Task description — Look through the data for the string "TranslatePreproc". Copy every line where it is found.

[Source texts of formatted documents]
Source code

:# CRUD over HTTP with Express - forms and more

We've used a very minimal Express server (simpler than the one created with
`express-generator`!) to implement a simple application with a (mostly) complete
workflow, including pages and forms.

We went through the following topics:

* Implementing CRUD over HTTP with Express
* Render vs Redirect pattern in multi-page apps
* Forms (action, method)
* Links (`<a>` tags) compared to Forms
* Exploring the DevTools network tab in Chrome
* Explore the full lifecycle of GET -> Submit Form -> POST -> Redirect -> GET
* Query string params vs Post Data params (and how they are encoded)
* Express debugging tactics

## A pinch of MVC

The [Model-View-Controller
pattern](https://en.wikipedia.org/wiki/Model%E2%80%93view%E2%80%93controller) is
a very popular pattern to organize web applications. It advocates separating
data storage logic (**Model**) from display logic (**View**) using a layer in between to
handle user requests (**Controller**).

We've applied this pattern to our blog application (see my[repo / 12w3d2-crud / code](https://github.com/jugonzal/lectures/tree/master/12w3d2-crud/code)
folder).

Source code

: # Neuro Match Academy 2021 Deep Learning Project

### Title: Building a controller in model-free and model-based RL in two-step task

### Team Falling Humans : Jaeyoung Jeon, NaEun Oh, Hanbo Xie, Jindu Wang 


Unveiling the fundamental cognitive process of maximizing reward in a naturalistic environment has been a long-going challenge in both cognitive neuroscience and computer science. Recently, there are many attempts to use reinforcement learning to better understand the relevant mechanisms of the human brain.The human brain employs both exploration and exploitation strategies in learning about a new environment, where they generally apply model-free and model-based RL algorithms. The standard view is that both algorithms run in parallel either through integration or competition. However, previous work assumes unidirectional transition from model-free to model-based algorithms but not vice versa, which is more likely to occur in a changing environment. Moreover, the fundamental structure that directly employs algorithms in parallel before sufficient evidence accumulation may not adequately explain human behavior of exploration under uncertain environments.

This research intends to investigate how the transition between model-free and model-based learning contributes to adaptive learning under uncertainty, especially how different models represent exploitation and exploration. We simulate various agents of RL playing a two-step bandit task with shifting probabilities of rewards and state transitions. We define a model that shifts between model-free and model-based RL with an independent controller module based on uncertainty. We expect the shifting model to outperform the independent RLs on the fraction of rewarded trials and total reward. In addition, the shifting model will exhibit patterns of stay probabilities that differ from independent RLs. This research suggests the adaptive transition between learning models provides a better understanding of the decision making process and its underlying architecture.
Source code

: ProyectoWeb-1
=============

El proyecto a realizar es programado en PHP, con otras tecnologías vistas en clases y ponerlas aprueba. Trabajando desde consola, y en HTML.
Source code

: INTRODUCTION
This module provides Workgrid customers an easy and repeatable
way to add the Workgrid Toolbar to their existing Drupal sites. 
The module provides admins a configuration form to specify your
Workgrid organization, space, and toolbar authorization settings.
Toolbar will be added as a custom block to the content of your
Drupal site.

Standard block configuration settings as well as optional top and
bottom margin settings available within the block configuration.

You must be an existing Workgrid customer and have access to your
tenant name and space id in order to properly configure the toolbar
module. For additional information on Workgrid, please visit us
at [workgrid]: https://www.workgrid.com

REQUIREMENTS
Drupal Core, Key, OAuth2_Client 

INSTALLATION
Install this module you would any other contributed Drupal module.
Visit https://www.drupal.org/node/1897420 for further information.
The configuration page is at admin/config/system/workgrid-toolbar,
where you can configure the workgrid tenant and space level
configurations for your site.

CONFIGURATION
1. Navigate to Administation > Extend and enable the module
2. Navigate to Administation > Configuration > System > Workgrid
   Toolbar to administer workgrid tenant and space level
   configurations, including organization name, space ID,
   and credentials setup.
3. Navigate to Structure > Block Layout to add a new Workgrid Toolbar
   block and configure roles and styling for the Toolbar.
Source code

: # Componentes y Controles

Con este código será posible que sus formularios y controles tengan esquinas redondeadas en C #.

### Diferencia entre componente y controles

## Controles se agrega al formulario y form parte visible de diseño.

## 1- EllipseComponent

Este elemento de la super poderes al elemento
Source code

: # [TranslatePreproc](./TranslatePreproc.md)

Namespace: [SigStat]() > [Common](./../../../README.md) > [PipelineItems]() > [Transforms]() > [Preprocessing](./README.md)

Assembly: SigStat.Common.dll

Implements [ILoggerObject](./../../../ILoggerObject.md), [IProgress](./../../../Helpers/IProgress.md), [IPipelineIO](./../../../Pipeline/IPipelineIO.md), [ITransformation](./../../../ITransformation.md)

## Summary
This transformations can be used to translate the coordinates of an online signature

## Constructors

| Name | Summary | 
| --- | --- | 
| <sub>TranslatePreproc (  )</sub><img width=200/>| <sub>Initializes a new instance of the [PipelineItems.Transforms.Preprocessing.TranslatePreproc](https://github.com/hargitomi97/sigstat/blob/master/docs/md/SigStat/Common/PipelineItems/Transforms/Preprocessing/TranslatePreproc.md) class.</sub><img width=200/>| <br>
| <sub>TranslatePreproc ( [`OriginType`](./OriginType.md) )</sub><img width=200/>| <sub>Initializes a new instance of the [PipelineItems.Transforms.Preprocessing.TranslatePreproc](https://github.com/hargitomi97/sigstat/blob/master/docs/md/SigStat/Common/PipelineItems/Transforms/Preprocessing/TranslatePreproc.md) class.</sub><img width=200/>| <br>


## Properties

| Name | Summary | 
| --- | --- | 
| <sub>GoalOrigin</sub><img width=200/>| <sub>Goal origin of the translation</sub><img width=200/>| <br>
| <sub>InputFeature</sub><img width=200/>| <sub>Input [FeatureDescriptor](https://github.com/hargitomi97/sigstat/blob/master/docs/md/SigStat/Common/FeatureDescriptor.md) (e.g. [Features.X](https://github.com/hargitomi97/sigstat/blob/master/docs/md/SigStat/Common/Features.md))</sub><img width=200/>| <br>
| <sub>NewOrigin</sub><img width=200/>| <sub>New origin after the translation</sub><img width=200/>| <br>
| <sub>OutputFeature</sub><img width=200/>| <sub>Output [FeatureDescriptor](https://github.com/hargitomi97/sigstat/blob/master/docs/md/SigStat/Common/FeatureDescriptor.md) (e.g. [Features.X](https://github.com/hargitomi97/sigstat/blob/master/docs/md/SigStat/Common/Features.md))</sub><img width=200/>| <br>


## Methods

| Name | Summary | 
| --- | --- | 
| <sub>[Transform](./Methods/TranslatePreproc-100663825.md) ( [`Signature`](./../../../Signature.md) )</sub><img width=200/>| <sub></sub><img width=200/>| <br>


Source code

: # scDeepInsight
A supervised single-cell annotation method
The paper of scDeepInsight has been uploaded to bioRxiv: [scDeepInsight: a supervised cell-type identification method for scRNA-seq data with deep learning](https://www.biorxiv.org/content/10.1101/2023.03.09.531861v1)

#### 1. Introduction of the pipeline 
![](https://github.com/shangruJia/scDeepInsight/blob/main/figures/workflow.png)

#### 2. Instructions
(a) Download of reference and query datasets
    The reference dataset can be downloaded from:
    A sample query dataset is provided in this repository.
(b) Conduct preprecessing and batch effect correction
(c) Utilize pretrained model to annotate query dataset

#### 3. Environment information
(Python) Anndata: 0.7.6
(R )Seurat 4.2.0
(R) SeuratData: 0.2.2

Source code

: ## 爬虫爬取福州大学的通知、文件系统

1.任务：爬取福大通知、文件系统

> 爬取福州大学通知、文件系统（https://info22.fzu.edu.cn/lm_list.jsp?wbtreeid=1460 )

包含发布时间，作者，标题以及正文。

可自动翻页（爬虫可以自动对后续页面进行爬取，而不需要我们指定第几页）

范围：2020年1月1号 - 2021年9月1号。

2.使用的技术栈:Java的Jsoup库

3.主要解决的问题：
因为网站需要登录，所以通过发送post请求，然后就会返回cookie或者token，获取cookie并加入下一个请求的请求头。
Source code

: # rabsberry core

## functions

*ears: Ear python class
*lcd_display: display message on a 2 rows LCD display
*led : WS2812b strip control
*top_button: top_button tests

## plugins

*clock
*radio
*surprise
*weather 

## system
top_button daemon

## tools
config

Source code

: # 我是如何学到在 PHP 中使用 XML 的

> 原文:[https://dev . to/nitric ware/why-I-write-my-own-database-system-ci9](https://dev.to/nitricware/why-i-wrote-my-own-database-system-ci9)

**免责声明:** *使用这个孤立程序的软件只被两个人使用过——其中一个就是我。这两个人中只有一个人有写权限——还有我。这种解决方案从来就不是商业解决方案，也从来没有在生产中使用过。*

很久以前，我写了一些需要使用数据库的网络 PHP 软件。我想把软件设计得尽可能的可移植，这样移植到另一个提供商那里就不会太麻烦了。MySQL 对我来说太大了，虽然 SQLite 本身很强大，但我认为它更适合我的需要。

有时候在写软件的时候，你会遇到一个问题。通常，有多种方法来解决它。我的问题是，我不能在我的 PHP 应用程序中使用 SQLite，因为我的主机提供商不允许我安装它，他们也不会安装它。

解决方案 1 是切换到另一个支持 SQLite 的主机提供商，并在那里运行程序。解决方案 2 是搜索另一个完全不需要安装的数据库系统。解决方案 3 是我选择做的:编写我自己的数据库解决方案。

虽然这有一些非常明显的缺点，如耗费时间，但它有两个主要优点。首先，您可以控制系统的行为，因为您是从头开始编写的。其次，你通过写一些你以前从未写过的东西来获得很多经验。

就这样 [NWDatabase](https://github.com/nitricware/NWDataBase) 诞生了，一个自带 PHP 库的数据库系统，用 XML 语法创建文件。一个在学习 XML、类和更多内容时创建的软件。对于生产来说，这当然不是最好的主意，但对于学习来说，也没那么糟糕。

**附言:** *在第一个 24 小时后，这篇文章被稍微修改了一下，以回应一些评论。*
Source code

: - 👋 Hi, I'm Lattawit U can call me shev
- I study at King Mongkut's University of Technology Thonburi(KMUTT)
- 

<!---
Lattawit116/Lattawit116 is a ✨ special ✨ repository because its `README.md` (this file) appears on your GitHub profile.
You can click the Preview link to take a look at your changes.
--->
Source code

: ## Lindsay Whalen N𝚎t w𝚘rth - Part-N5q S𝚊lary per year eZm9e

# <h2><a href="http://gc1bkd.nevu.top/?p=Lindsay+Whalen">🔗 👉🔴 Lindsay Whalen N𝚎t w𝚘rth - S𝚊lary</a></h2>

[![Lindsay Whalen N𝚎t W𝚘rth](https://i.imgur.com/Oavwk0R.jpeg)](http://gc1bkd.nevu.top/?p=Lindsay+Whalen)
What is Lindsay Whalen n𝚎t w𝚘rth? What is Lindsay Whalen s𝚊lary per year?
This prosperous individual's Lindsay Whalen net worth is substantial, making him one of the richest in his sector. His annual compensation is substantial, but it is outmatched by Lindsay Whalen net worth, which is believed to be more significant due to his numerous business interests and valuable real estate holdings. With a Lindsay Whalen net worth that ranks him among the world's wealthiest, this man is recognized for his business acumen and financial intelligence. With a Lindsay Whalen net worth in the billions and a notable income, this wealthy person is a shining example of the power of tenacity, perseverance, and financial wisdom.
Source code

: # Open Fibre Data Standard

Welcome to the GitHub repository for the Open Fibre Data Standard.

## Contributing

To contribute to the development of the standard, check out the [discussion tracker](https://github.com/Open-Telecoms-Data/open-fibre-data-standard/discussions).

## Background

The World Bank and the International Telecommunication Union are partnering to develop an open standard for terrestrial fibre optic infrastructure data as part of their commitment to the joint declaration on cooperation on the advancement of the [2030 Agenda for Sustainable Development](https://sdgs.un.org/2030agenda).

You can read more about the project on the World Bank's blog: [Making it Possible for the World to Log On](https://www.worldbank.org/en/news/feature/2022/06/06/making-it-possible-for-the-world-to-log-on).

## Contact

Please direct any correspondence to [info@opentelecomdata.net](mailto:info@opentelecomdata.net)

Answer for this exercise —
: # [TranslatePreproc](./TranslatePreproc.md)
| <sub>TranslatePreproc (  )</sub><img width=200/>| <sub>Initializes a new instance of the [PipelineItems.Transforms.Preprocessing.TranslatePreproc](https://github.com/hargitomi97/sigstat/blob/master/docs/md/SigStat/Common/PipelineItems/Transforms/Preprocessing/TranslatePreproc.md) class.</sub><img width=200/>| <br>
| <sub>TranslatePreproc ( [`OriginType`](./OriginType.md) )</sub><img width=200/>| <sub>Initializes a new instance of the [PipelineItems.Transforms.Preprocessing.TranslatePreproc](https://github.com/hargitomi97/sigstat/blob/master/docs/md/SigStat/Common/PipelineItems/Transforms/Preprocessing/TranslatePreproc.md) class.</sub><img width=200/>| <br>
| <sub>[Transform](./Methods/TranslatePreproc-100663825.md) ( [`Signature`](./../../../Signature.md) )</sub><img width=200/>| <sub></sub><img width=200/>| <br>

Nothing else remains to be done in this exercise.